This weekend, Poland’s president and prime minister visited the construction site for a government mega-project which began earlier this year, despite environmental concerns from green activists and the European Union.
The Vistula Spit canal is to connect the Vistula Lagoon – which runs along Poland’s northeastern coastline – with the Baltic sea via a 1,300 metre waterway. To do this, it will have to cut through a narrow strip of land, the Vistula Spit.
BESIX and NDI will build a shipping channel through the Vistula Spit peninsula, in Poland. The project includes breakwaters, quays, a channel, lock infrastructure with rotating bridges and sluice gates, buildings and roads, as well as an artificial island #construction pic.twitter.com/FCQUW0GHn2
— Colin Foreman (@MEEDColin) October 8, 2019
The government notes that the canal would cut 100 kilometres off the journey of ships heading to the Polish port of Elbląg, as they would not need to use the existing route around the spit.

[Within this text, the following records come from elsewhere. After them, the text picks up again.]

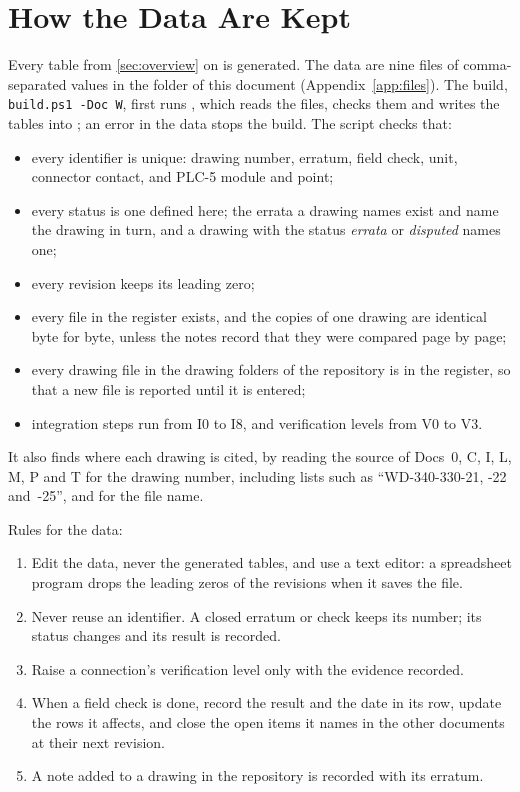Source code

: \section{How the Data Are Kept}\label{sec:data}

Every table from \cref{sec:overview} on is generated. The data are nine files of
comma-separated values in the folder  of this document
(Appendix~\ref{app:files}). The build, \texttt{build.ps1 -Doc W}, first runs
, which reads the files, checks them and writes the tables
into ; an error in the data stops the build. The script checks that:
\begin{itemize}
\item every identifier is unique: drawing number, erratum, field check, unit,
  connector contact, and PLC-5 module and point;
\item every status is one defined here; the errata a drawing names exist and name
  the drawing in turn, and a drawing with the status \emph{errata} or \emph{disputed}
  names one;
\item every revision keeps its leading zero;
\item every file in the register exists, and the copies of one drawing are identical
  byte for byte, unless the notes record that they were compared page by page;
\item every drawing file in the drawing folders of the repository is in the register,
  so that a new file is reported until it is entered;
\item integration steps run from I0 to I8, and verification levels from V0 to V3.
\end{itemize}
It also finds where each drawing is cited, by reading the source of Docs~0, C, I, L,
M, P and T for the drawing number, including lists such as ``WD-340-330-21, -22
and~-25'', and for the file name.

Rules for the data:
\begin{enumerate}
\item Edit the data, never the generated tables, and use a text editor: a spreadsheet
  program drops the leading zeros of the revisions when it saves the file.
\item Never reuse an identifier. A closed erratum or check keeps its number; its status
  changes and its result is recorded.
\item Raise a connection's verification level only with the evidence recorded.
\item When a field check is done, record the result and the date in its row, update
  the rows it affects, and close the open items it names in the other documents at
  their next revision.
\item A note added to a drawing in the repository is recorded with its erratum.
\end{enumerate}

Just as importantly, it means they would avoid having to go through the Russian-controlled Strait of Baltiysk.
The new canal will “strengthen Polish sovereignty, independence and freedom” as Poles will no longer need to “ask the Russians” for permission to enter the Vistula Lagoon, said President Andrzej Duda this weekend, quoted by Rzeczpospolita.
He also emphasised the economic benefits, saying that such “great investments” are “the lifeblood of the economy. Prime Minister Mateusz Morawiecki, speaking along the president, added that the project would “protect” and “create” jobs while also offering a “great opportunity for development” in the region.

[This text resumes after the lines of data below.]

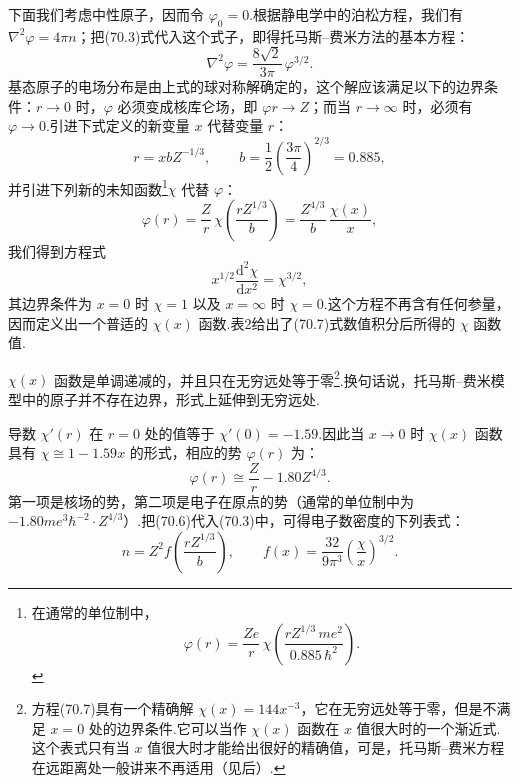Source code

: 下面我们考虑中性原子，因而令 $\varphi_0=0$.根据静电学中的泊松方程，我们有 $\nabla^{2}\varphi=4\pi n$；把(70.3)式代入这个式子，即得托马斯–费米方法的基本方程：
\begin{equation}
  \nabla^{2}\varphi=\frac{8\sqrt{2}}{3\pi}\,\varphi^{3/2}.
\end{equation}
基态原子的电场分布是由上式的球对称解确定的，这个解应该满足以下的边界条件：$r\rightarrow0$ 时，$\varphi$ 必须变成核库仑场，即 $\varphi r\rightarrow Z$；而当 $r\rightarrow\infty$ 时，必须有 $\varphi\rightarrow0$.引进下式定义的新变量 $x$ 代替变量 $r$：
\begin{equation}
  r=xbZ^{-1/3},\qquad
  b=\frac{1}{2}\left(\frac{3\pi}{4}\right)^{2/3}=0.885,
\end{equation}
并引进下列新的未知函数\footnote{在通常的单位制中，
\begin{equation*}
  \varphi(r)=\frac{Ze}{r}\,\chi\!\left(\frac{rZ^{1/3}\,me^{2}}{0.885\,\hbar^{2}}\right).
\end{equation*}}$\chi$ 代替 $\varphi$：
\begin{equation}
  \varphi(r)=\frac{Z}{r}\,\chi\left(\frac{rZ^{1/3}}{b}\right)
  =\frac{Z^{4/3}}{b}\,\frac{\chi(x)}{x},
\end{equation}
我们得到方程式
\begin{equation}
  x^{1/2}\frac{\mathrm{d}^{2}\chi}{\mathrm{d}x^{2}}=\chi^{3/2},
\end{equation}
其边界条件为 $x=0$ 时 $\chi=1$ 以及 $x=\infty$ 时 $\chi=0$.这个方程不再含有任何参量，因而定义出一个普适的 $\chi(x)$ 函数.表2给出了(70.7)式数值积分后所得的 $\chi$ 函数值.

$\chi(x)$ 函数是单调递减的，并且只在无穷远处等于零\footnote{方程(70.7)具有一个精确解 $\chi(x)=144x^{-3}$，它在无穷远处等于零，但是不满足 $x=0$ 处的边界条件.它可以当作 $\chi(x)$ 函数在 $x$ 值很大时的一个渐近式.这个表式只有当 $x$ 值很大时才能给出很好的精确值，可是，托马斯–费米方程在远距离处一般讲来不再适用（见后）.}.换句话说，托马斯–费米模型中的原子并不存在边界，形式上延伸到无穷远处.

导数 $\chi'(r)$ 在 $r=0$ 处的值等于 $\chi'(0)=-1.59$.因此当 $x\rightarrow0$ 时 $\chi(x)$ 函数具有 $\chi\cong1-1.59x$ 的形式，相应的势 $\varphi(r)$ 为：
\begin{equation}
  \varphi(r)\cong\frac{Z}{r}-1.80Z^{4/3}.
\end{equation}
第一项是核场的势，第二项是电子在原点的势（通常的单位制中为 $-1.80me^{3}\hbar^{-2}\cdot Z^{4/3}$）.把(70.6)代入(70.3)中，可得电子数密度的下列表式：
\begin{equation}
  n=Z^{2}f\left(\frac{rZ^{1/3}}{b}\right),
  \qquad
  f(x)=\frac{32}{9\pi^{3}}\left(\frac{\chi}{x}\right)^{3/2}.
\end{equation}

🎥Premier @MorawieckiM na #MierzejaWiślana:Mogę obiecać, że z prezydentem @AndrzejDuda o budowy we wszystkich zakątkach Polski będziemy dbali. Będziemy dbać o miejsca pracy. By Fundusz Inwestycji Publicznych wraz z innymi funduszami był wielkim planem dla silnej Polski w Europie. pic.twitter.com/1wwE6i1Vij
— Kancelaria Premiera (@PremierRP) May 30, 2020
The project has, however, raised a number of environmental concerns given that the area is a protected Natura 2000 site. Local authorities and green activists have raised worries about encroaching on natural habitats, destroying landscapes and endangering the local fishing and tourist industries.

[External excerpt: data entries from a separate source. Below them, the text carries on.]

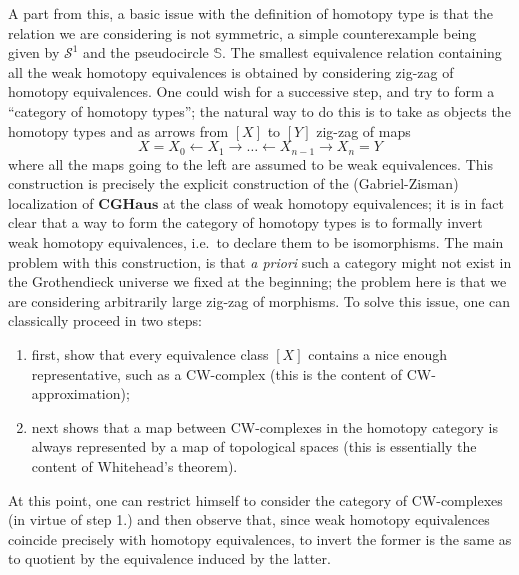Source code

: \begin{refsection}
A part from this, a basic issue with the definition of homotopy type is that the relation we are considering is not symmetric, a simple counterexample being given by $\mathcal{S}^1$ and the pseudocircle $\mathbb S$. The smallest equivalence relation containing all the weak homotopy equivalences is obtained by considering zig-zag of homotopy equivalences. One could wish for a successive step, and try to form a ``category of homotopy types''; the natural way to do this is to take as objects the homotopy types and as arrows from $[X]$ to $[Y]$ zig-zag of maps
\[
X = X_0 \leftarrow X_1 \rightarrow \ldots \leftarrow X_{n-1} \rightarrow X_n = Y
\]
where all the maps going to the left are assumed to be weak equivalences. This construction is precisely the explicit construction of the (Gabriel-Zisman) localization of $\mathbf{CGHaus}$ at the class of weak homotopy equivalences; it is in fact clear that a way to form the category of homotopy types is to formally invert weak homotopy equivalences, i.e.\ to declare them to be isomorphisms. The main problem with this construction, is that \emph{a priori} such a category might not exist in the Grothendieck universe we fixed at the beginning; the problem here is that we are considering arbitrarily large zig-zag of morphisms. To solve this issue, one can classically proceed in two steps:
\begin{enumerate}
\item first, show that every equivalence class $[X]$ contains a nice enough representative, such as a CW-complex (this is the content of CW-approximation);
\item next shows that a map between CW-complexes in the homotopy category is always represented by a map of topological spaces (this is essentially the content of Whitehead's theorem).
\end{enumerate}
At this point, one can restrict himself to consider the category of CW-complexes (in virtue of step 1.) and then observe that, since weak homotopy equivalences coincide precisely with homotopy equivalences, to invert the former is the same as to quotient by the equivalence induced by the latter.


\end{refsection}
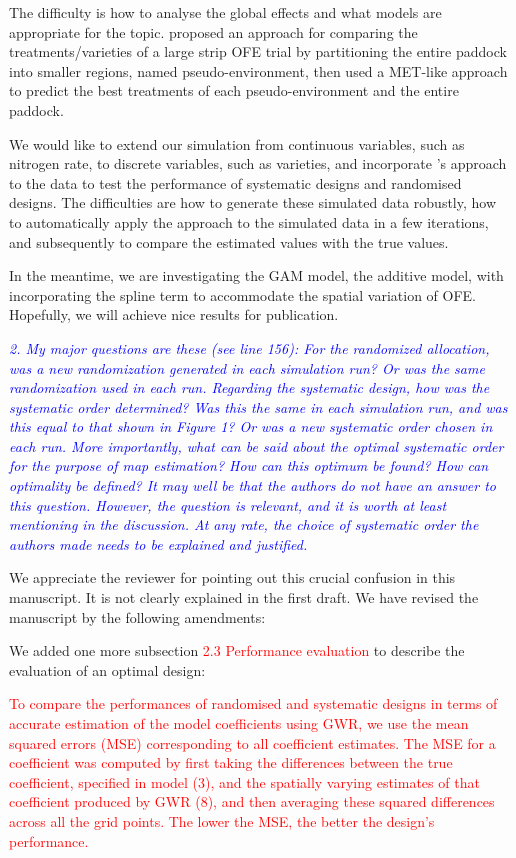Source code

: \documentclass[a4paper]{article}   	%
\newcommand{\revision}[1]{\textcolor{red}{#1}}
\newcommand{\reviewer}[1]{\textcolor{blue}{\textit{#1}}}
\begin{document}
The difficulty is how to analyse the global effects and what models are appropriate for the topic. \textcite{Stefanova2023Statistical} proposed an approach for comparing the treatments/varieties of a large strip OFE trial by partitioning the entire paddock into smaller regions, named pseudo-environment, then used a MET-like approach to predict the best treatments of each pseudo-environment and the entire paddock. 

We would like to extend our simulation from continuous variables, such as nitrogen rate, to discrete variables, such as varieties, and incorporate \textcite{Stefanova2023Statistical}'s approach to the data to test the performance of systematic designs and randomised designs. The difficulties are how to generate these simulated data robustly,  how to automatically apply the approach to the simulated data in a few iterations, and subsequently to compare the estimated values with the true values.

In the meantime, we are investigating the GAM model, the additive model, with incorporating the spline term to accommodate the spatial variation of OFE. Hopefully, we will achieve nice results for publication. 


\reviewer{2. My major questions are these (see line 156): For the randomized allocation, was a new randomization generated in each simulation run? Or was the same randomization used in each run. Regarding the systematic design, how was the systematic order determined? Was this the same in each simulation run, and was this equal to that shown in Figure 1? Or was a new systematic order chosen in each run. More importantly, what can be said about the optimal systematic order for the purpose of map estimation? How can this optimum be found? How can optimality be defined? It may well be that the authors do not have an answer to this question. However, the question is relevant, and it is worth at least mentioning in the discussion. At any rate, the choice of systematic order the authors made needs to be explained and justified.}

We appreciate the reviewer for pointing out this crucial confusion in this manuscript. It is not clearly explained in the first draft. We have revised the manuscript by the following amendments: 



We added one more subsection \revision{2.3 Performance evaluation} to describe the evaluation of an optimal design: 

\revision{To compare the performances of randomised and systematic designs in terms of accurate estimation of the model coefficients using GWR, we use the mean squared errors (MSE) corresponding to all coefficient estimates. The MSE for a coefficient was computed by first taking the differences between the true coefficient, specified in model (3), and the spatially varying estimates of that coefficient produced by GWR (8), and then averaging these squared differences across all the grid points. The lower the MSE, the better the design’s performance.}
\end{document}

Despite an official environmental impact assessment still not not yet having been published by Poland’s General Directorate for Environmental Protection (GDOŚ), a public body charged with overseeing environmental compliance of investments, in February already 25 hectares of trees, or about 0.5% of the spit’s forest area, were cut down to make way for the digging.
The Regional Directorate for Environmental Protection (RDOŚ) in Olsztyn had given the project the go-ahead, but the decision was then appealed by local authorities and green activists. GDOŚ has, though, postponed its assessment six times – the latest in February – saying that the case is “complicated”.
This used to be a forest. Building a shipping channel through the Vistula Spit in Poland threatens *three* protected areas – but the Polish government is going ahead anyway.
— Friends of the Earth (@foeeurope) February 27, 2019
In 2018, the European Commission had asked Poland to analyse the environmental and legal foundations of the project, and for construction to be suspended so long as doubt remains. Since then it has reportedly been considering taking legal action through the European Court of Justice (ECJ), reported RFM FM.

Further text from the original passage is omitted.